我忍不住說:「表......哦不,秦總,要不下個路口把我放下來吧,其實我的腳也好的差不多了,咱們市綠化這麼好,我一路走一路看風景也挺好。」
他低頭看了地圖一眼,一聲不吭地靠邊停車,下車的時候還貼心得扶了我一把。
「秦總,要不您先回去?」
他還是沒鬆開,扶著我執意朝前走:「那怎麼行,我也得鍛煉鍛煉,萬一變得膘肥體壯怎麼辦。」
我心虛地看了一眼他的身材,偷偷咽了口口水,對著別人我還能胡編亂造,對本人我是怎麼也說不出這種話。

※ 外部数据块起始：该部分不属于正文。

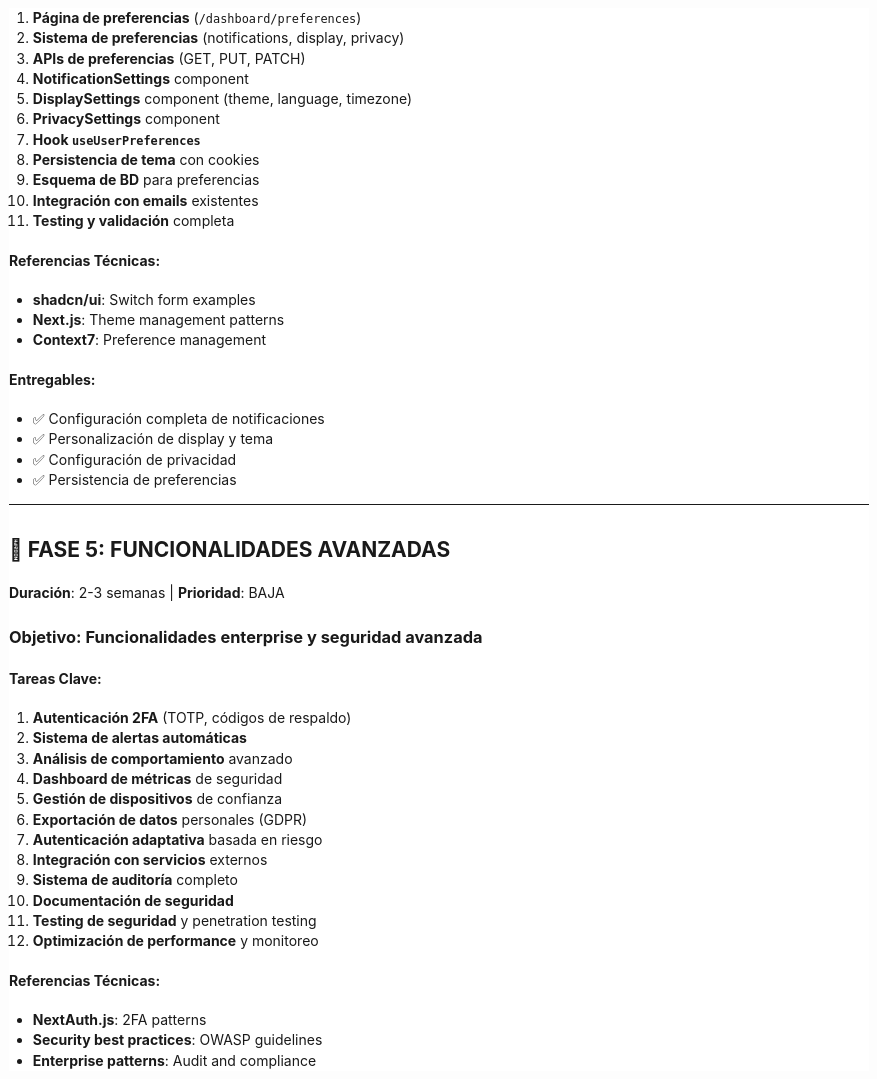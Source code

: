 1. **Página de preferencias** (`/dashboard/preferences`)
2. **Sistema de preferencias** (notifications, display, privacy)
3. **APIs de preferencias** (GET, PUT, PATCH)
4. **NotificationSettings** component
5. **DisplaySettings** component (theme, language, timezone)
6. **PrivacySettings** component
7. **Hook `useUserPreferences`**
8. **Persistencia de tema** con cookies
9. **Esquema de BD** para preferencias
10. **Integración con emails** existentes
11. **Testing y validación** completa

#### **Referencias Técnicas**:

- **shadcn/ui**: Switch form examples
- **Next.js**: Theme management patterns
- **Context7**: Preference management

#### **Entregables**:

- ✅ Configuración completa de notificaciones
- ✅ Personalización de display y tema
- ✅ Configuración de privacidad
- ✅ Persistencia de preferencias

---

## 🔬 **FASE 5: FUNCIONALIDADES AVANZADAS**

**Duración**: 2-3 semanas | **Prioridad**: BAJA

### **Objetivo**: Funcionalidades enterprise y seguridad avanzada

#### **Tareas Clave**:

1. **Autenticación 2FA** (TOTP, códigos de respaldo)
2. **Sistema de alertas automáticas**
3. **Análisis de comportamiento** avanzado
4. **Dashboard de métricas** de seguridad
5. **Gestión de dispositivos** de confianza
6. **Exportación de datos** personales (GDPR)
7. **Autenticación adaptativa** basada en riesgo
8. **Integración con servicios** externos
9. **Sistema de auditoría** completo
10. **Documentación de seguridad**
11. **Testing de seguridad** y penetration testing
12. **Optimización de performance** y monitoreo

#### **Referencias Técnicas**:

- **NextAuth.js**: 2FA patterns
- **Security best practices**: OWASP guidelines
- **Enterprise patterns**: Audit and compliance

為了彌補過錯,我立馬指天誓地:「秦總您高大勇武八塊腹肌,黃金比例男模看了都羞愧,別這麼說自己。」
他好奇地問:「你怎麼知道我有幾塊腹肌,你偷看我?」
笑話,就我所知,那些報名拳館的女孩子們第一天上課恐怕連他底褲顏色都扒出來了,稍微聽一耳朵就能知道,再說了,拳館裏對打你來我往的露點肉怎麼了,我就偷看了怎麼著。
他見我不說話,釋然道:「算了,看就看了。」
雖然我對他印象不大好,但這點是真的敬服,大氣。
多虧了有您這種男菩薩,才讓純情少女們有夢可做啊。